Labor predicts 96% of families who use childcare will be better off under the new policy.
Labor has also promised to task the Productivity Commission and the Australian Competition and Consumer Commission (ACCC) with ensuring further reform.
The ACCC will be directed to develop a mechanism to regulate the cost of childcare, with the aim of making it more affordable.
The Productivity Commission will be tasked with a review of the early childhood system, with a view to supporting a universal 90% childcare subsidy for all families. But it is not clear exactly what the review will examine. The terms of reference are not yet known.
What are the other problems?
There are many other issues in the sector. One of the biggest is access. Many families struggle to find the care they need.
Our research shows around 35% of Australians live in regions classified as a “childcare desert”. This is where more than three children aged four and under are vying for every available childcare spot.
Rural and regional areas have the worst problems with finding childcare places.
Of the 1.1 million Australians with no access to centre-based day care within a 20-minute drive, almost all are outside major cities.
Areas with the highest fees generally have the highest childcare availability. This better access suggests providers establish services not only where there is demand, but where they are likely to make greater profits.
When it comes to work, mothers with a child aged under five years who live in a childcare desert have lower levels of workforce participation.
As for workers within the early learning system, there are widespread problems with low pay and retention. Attracting staff is becoming increasingly difficult. The latest employment data show vacancies in childcare occupations are at a record high.
A 2021 survey of almost 4,000 early childhood educators showed 37% do not intend to stay in the sector long-term. Of this group, 74% intend to leave within the next three years and 26% within the year.
Pay and conditions as well as professional recognition and professional learning opportunities all influence the attraction and retention of early educators.

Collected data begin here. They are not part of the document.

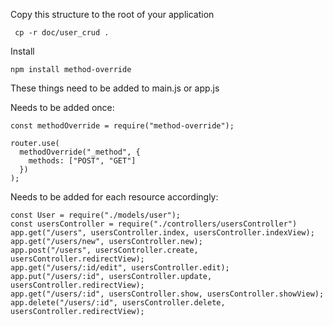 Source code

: Copy this structure to the root of your application

     cp -r doc/user_crud .

Install 

    npm install method-override
    
These things need to be added to main.js or app.js

Needs to be added once:

    const methodOverride = require("method-override");

    router.use(
      methodOverride("_method", {
        methods: ["POST", "GET"]
      })
    );

Needs to be added for each resource accordingly:

    const User = require("./models/user");
    const usersController = require("./controllers/usersController")
    app.get("/users", usersController.index, usersController.indexView);
    app.get("/users/new", usersController.new);
    app.post("/users", usersController.create, usersController.redirectView);
    app.get("/users/:id/edit", usersController.edit);
    app.put("/users/:id", usersController.update, usersController.redirectView);
    app.get("/users/:id", usersController.show, usersController.showView);
    app.delete("/users/:id", usersController.delete, usersController.redirectView);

Regional, remote and Aboriginal and Torres Strait Islander workforces are the worst affected by these issues.
How do the promises stack up against all these problems?
While Labor has committed to making childcare more affordable, the other systemic issues that riddle the sector have been neglected.
Early learning has an important role to play in overcoming disadvantage. But it is the most disadvantaged communities that have the least access – focusing on cost alone will not improve access for those in childcare deserts. There is not yet enough information about the scope of Productivity Commission review to determine whether these issues will be identified and rectified.
If Labor is serious about moving towards universal childcare, access will be an important barrier to overcome.
Also unclear at this stage is whether the review will look at alternative methods of funding childcare. Australia’s childcare system is funded using a parent-subsidy-based model. Governments pay part of the cost of childcare through a means-tested subsidy.
There is some evidence that direct funding of services can improve early childhood services. This is where governments fund providers directly for each child, as happens for preschools and schools. According to the OECD, direct public funding models can bring “more effective governmental steering of early childhood services, advantages of scale, better national quality, more effective training for educators and a higher degree of equity in access compared with parent subsidy models”.
The issues of attracting and retaining staff in the early learning workforce are complex. Increased pay and better conditions must be front of mind for any real progress, accompanied by career pathways and support for professional learning, regardless of location.
The new government has an opportunity to take a strong stance on early learning and deliver a system that works for children, families, educators and the economy. It won’t be easy, but meaningful action for long-term change will deliver benefits for everyone.